While speech as a human-machine interface has always been considered advantageous, the biggest barrier to its adoption has been the ability of machines to recognize and understand speech input in a hands- and eyes-free manner. We call this the challenge of far-field or distant speech recognition, where an ambient device like an Echo can recognize words spoken from a distance with high accuracy.
By launching Echo in November 2014, we showed that far-field speech recognition in noisy environments can be done with high accuracy through a combination of machine learning algorithms, data, and immense computing power.
Another important reason for adoption of Alexa is the wide array of intents she can understand and respond to, revolutionizing daily convenience such as accessing and playing music, books, and videos, controlling smart devices in the home, communicating with friends and family, shopping, setting reminders, or getting information you need.
Q. What are the key conversational AI and machine learning technologies behind Alexa?
A. Alexa is designed to take the best action on behalf of the user based on her interpretation of the user’s goal. Unlike search engines, she doesn't simply respond with a set of 10 blue links the user must choose from - instead Alexa acts on behalf of the user asking clarifying questions as needed. There are several key technologies that make Alexa work.
It starts with detecting the “wake word” that triggers Alexa to start listening to the subsequent spoken words from the user. Wake word detection employs deep learning technology running on-device to recognize the wake word the user has chosen. Far-field automatic speech recognition (ASR) in the Amazon Web Services (AWS) cloud then converts into text the audio following the wake word, and determines when the user has stopped talking to Alexa.
The success and adoption of Alexa is extremely satisfying but we have just scratched the surface of what’s possible.
Once the spoken audio has been converted to text, Alexa uses natural language understanding (NLU) to convert the words into a structured interpretation of intent that can be used to respond to the user from the more than 30,000 Alexa skills built by first- and third-party developers.
This structured interpretation is used in combination with different forms of context, such as which type of device the user is interacting with, what the most likely skills are that can provide a response, or who is speaking.

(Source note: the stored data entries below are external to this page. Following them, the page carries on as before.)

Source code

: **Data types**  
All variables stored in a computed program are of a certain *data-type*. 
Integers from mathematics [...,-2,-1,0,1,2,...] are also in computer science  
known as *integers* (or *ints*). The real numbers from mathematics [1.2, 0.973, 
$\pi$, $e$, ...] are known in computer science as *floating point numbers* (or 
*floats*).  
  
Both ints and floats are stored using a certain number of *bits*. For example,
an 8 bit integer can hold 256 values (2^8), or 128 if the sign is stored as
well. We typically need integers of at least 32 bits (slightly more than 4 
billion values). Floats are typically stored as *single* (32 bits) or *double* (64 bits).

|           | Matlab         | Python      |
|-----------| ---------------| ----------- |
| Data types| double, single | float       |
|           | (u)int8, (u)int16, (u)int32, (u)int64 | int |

This context helps determine the best next action Alexa should take. The possible outcomes are to either respond with the best action from a skill or to ask for more information from the user.

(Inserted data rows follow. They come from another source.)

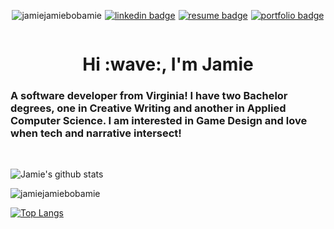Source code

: <div style="display:flex; justify-content:space-around;">

<p align="left"> <img src="https://komarev.com/ghpvc/?username=jamiejamiebobamie&label=Profile%20views&color=0e75b6&style=flat" alt="jamiejamiebobamie" /> </p>

[![linkedin badge](https://img.shields.io/badge/Jamie_McCrory-30302f?style=flat&logo=linkedin&color=0e75b6&)](https://www.linkedin.com/in/james-mccrory/)

[![resume badge](https://img.shields.io/badge/View_My_Resume-30302f?style=flat&color=0e75b6&)](https://cdn.filestackcontent.com/8udfoTnRVSjnVM29tSKt)

[![portfolio badge](https://img.shields.io/badge/View_My_Portfolio-30302f?style=flat&color=0e75b6&)](https://www.makeschool.com/portfolio/Jamie-McCrory)

</div>

<h1 align="center">Hi :wave:, I'm Jamie</h1>
<h3 align="left">A software developer from Virginia! I have two Bachelor degrees, one in Creative Writing and another in Applied Computer Science. I am interested in Game Design and love when tech and narrative intersect!</h3>
<br>

![Jamie's github stats](https://github-readme-stats.vercel.app/api?username=jamiejamiebobamie&hide=stars&theme=tokyonight&count_private=true)

<p><img align="center" src="https://github-readme-streak-stats.herokuapp.com/?user=jamiejamiebobamie&" alt="jamiejamiebobamie" /></p>

[![Top Langs](https://github-readme-stats.vercel.app/api/top-langs/?username=jamiejamiebobamie)](https://github.com/anuraghazra/github-readme-stats)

How Alexa responds or sounds is also critical for natural dialog. This is accomplished via text-to-speech synthesis (TTS) which converts arbitrary sequences of words into natural sounding, intelligible audio.
What’s common across all the technologies mentioned above is the emphasis on data-driven machine learning and fast inference at runtime to deliver an accurate response in as short a time as possible. As scientists and engineers we’re always battling this healthy tension between accuracy and latency from when the user stops speaking to Alexa to when she responds.
Q. Like other artificial intelligence technologies, Alexa gets smarter the more you use her and the more she learns about you. What are Amazon scientists and engineers doing to make Alexa smarter?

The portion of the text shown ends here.